Start of Material for the task
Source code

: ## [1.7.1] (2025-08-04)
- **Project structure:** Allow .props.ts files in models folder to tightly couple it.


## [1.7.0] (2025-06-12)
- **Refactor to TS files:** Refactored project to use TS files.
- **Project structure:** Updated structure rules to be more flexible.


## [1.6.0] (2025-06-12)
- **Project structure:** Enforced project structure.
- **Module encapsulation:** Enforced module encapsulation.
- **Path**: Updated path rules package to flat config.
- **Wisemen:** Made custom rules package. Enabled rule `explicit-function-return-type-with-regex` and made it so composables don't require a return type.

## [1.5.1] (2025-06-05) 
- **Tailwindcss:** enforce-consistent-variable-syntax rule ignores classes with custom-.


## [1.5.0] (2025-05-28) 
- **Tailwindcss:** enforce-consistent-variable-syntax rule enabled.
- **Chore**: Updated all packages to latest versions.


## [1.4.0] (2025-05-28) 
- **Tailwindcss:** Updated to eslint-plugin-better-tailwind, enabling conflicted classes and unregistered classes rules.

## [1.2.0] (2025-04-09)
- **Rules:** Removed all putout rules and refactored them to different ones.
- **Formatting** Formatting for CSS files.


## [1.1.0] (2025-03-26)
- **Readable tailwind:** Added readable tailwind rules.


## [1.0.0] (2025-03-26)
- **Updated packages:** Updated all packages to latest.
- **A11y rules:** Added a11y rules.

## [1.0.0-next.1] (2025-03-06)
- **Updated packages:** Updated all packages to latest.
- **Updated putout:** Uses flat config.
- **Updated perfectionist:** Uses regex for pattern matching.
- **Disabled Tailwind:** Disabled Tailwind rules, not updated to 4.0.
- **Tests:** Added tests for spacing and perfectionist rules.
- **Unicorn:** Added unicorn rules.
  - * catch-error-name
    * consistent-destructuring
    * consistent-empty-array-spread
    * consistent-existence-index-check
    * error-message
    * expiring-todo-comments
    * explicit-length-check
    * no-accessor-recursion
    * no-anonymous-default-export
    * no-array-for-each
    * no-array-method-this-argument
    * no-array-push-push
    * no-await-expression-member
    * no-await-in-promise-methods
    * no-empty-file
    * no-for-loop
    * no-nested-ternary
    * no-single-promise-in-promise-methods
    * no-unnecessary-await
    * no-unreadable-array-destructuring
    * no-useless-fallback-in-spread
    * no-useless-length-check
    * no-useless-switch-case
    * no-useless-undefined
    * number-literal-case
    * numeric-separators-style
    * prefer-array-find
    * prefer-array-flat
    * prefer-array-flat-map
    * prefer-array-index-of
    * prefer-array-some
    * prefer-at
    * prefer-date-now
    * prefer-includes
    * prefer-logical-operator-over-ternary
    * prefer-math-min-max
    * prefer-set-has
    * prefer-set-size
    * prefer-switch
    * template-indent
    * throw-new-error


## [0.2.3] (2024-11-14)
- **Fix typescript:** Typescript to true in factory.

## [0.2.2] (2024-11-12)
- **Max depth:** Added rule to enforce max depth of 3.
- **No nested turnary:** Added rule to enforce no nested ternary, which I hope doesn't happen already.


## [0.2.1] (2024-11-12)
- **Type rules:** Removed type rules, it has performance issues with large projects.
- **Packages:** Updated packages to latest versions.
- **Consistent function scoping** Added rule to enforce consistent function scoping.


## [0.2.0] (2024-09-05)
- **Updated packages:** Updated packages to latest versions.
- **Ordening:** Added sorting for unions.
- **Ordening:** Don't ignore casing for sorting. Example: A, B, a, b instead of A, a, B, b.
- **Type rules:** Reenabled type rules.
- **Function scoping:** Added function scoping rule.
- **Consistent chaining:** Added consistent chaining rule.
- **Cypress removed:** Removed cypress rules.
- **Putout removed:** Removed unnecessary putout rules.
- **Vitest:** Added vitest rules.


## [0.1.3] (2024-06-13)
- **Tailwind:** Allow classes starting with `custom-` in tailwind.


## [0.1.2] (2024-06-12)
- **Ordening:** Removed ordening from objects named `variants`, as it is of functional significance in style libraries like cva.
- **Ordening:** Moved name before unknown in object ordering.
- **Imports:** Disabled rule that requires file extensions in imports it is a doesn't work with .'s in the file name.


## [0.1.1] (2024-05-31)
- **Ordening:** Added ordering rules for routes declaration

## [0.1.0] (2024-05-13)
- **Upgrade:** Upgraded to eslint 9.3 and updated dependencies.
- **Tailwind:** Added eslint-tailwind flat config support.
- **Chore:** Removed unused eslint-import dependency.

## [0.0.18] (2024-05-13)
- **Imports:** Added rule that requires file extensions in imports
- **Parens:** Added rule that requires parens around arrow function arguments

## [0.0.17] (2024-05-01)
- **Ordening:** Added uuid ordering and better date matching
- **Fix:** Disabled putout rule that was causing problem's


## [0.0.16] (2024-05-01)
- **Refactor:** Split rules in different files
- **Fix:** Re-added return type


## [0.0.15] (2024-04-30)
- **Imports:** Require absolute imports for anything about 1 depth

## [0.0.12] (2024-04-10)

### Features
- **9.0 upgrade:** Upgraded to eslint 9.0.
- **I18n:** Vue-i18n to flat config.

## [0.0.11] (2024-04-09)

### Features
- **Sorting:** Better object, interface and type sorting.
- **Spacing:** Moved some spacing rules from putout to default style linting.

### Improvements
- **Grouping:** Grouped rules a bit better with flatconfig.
End of Material for the task
Activity –
What is wanted is a copy of every line in the listing that includes the word "Upgraded".

Problem solution –
- **Upgrade:** Upgraded to eslint 9.3 and updated dependencies.
- **9.0 upgrade:** Upgraded to eslint 9.0.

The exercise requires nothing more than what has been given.